### What the task asks
For the data that follows, report how many lines contain the word "React", and nothing else.

Segment Open

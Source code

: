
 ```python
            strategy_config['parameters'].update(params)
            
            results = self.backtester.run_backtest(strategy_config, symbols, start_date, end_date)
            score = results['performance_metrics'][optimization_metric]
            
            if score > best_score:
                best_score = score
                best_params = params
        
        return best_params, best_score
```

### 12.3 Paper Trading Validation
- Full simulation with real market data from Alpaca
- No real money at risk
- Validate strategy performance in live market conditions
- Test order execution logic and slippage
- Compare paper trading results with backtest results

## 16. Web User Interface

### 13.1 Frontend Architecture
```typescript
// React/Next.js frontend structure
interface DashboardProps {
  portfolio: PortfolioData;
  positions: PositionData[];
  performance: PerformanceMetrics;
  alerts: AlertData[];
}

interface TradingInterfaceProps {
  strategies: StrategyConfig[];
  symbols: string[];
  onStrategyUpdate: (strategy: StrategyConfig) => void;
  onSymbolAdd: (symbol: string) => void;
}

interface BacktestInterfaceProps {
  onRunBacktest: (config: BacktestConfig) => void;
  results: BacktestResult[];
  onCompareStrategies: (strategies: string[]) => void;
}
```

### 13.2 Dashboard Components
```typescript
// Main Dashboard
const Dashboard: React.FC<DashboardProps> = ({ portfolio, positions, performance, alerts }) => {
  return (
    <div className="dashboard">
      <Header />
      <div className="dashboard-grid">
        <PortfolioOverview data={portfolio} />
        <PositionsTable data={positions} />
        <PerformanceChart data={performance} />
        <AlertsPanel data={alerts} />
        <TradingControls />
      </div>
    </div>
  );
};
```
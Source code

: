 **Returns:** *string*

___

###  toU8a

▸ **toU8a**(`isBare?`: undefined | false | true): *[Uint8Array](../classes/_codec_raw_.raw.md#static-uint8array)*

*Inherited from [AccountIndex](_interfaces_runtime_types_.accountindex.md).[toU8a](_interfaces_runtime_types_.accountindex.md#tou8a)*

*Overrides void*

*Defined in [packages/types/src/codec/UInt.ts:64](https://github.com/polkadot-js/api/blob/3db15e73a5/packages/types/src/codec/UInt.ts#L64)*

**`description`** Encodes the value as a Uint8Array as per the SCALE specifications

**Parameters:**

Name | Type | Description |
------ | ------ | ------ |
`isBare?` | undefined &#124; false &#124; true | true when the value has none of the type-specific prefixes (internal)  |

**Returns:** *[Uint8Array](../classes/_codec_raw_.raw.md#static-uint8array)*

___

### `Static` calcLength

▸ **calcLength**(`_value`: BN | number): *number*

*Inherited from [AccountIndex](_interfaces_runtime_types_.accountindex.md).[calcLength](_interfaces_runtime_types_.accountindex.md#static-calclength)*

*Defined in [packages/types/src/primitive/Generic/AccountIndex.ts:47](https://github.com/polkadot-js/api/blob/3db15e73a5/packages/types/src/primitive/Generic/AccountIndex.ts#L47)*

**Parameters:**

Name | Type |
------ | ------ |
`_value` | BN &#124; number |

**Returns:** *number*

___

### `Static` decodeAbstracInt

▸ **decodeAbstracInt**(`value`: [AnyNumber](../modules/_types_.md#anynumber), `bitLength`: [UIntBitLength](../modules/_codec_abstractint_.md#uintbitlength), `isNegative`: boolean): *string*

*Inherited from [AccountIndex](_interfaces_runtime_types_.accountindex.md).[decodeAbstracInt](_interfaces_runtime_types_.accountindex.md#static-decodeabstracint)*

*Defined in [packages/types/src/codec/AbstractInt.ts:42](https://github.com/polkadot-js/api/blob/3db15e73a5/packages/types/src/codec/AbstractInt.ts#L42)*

Segment Closed
Segment Open

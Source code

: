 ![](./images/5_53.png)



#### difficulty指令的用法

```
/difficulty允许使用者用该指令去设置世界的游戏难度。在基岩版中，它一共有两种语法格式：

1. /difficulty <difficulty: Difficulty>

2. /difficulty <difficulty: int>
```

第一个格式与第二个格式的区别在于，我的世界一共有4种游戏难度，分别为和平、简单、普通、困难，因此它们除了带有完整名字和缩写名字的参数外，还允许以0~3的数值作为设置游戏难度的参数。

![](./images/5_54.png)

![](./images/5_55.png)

Segment Closed
Segment Open

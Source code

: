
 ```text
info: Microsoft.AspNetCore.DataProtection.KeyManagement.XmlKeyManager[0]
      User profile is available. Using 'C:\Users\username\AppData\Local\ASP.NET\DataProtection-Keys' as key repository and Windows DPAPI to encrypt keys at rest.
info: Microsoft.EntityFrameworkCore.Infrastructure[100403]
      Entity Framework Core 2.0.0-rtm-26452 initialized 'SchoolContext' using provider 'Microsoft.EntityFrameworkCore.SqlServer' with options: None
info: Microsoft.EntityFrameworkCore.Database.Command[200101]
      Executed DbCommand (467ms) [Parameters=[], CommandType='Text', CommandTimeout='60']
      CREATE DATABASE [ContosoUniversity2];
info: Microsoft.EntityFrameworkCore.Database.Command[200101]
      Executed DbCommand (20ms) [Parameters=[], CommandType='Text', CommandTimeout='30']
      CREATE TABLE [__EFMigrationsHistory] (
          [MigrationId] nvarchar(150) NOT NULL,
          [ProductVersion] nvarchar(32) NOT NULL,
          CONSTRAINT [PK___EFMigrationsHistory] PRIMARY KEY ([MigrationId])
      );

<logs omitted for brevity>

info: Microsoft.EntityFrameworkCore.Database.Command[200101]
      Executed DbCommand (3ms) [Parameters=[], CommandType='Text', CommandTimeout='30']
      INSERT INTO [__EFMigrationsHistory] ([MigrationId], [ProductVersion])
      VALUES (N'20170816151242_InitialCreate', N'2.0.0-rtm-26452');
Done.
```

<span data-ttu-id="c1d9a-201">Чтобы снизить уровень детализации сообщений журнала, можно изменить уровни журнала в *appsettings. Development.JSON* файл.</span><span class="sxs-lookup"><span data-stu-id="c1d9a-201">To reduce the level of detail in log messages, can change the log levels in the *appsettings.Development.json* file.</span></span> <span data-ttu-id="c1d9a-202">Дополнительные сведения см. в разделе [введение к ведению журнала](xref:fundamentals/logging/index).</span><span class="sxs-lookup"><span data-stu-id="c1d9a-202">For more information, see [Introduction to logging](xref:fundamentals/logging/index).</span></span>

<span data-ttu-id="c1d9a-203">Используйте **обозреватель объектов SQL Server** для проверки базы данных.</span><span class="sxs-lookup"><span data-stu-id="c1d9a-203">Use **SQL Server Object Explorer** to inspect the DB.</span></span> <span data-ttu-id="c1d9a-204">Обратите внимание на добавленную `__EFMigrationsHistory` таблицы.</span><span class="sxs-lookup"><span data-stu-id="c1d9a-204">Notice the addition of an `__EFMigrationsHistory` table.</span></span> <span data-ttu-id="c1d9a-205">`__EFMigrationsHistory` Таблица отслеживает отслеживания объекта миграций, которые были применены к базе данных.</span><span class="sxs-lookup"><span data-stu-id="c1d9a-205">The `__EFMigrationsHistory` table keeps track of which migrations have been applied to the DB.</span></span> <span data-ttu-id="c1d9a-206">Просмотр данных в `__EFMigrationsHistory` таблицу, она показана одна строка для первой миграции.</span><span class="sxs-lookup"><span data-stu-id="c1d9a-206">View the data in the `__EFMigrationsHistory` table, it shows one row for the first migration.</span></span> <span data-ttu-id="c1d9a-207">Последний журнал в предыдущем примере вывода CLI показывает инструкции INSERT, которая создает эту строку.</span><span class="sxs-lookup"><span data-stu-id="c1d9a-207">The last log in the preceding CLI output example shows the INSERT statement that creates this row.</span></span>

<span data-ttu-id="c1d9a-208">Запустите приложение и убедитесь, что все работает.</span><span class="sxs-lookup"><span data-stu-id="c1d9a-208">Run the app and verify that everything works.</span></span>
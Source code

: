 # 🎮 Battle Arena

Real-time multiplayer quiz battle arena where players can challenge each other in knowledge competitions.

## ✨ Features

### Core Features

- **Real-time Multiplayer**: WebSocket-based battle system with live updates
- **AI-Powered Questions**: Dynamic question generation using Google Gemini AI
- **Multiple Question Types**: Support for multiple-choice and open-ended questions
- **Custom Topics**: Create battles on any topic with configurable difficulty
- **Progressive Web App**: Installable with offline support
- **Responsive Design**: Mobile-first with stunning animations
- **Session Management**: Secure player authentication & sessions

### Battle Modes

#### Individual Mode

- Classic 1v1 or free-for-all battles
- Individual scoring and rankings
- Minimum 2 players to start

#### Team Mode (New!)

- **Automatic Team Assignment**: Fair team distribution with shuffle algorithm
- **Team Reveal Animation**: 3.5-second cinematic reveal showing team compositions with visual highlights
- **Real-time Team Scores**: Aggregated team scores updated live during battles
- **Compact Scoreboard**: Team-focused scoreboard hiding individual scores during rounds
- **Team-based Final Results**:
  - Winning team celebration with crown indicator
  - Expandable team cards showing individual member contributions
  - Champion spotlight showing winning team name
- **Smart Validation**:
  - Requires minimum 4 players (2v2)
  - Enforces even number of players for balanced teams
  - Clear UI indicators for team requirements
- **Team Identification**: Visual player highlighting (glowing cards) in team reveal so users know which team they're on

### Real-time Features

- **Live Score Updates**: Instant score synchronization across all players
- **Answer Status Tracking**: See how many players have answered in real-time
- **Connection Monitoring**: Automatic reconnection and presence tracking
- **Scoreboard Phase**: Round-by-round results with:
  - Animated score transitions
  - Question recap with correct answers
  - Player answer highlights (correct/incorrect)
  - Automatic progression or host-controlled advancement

Segment Closed

### Written reply
2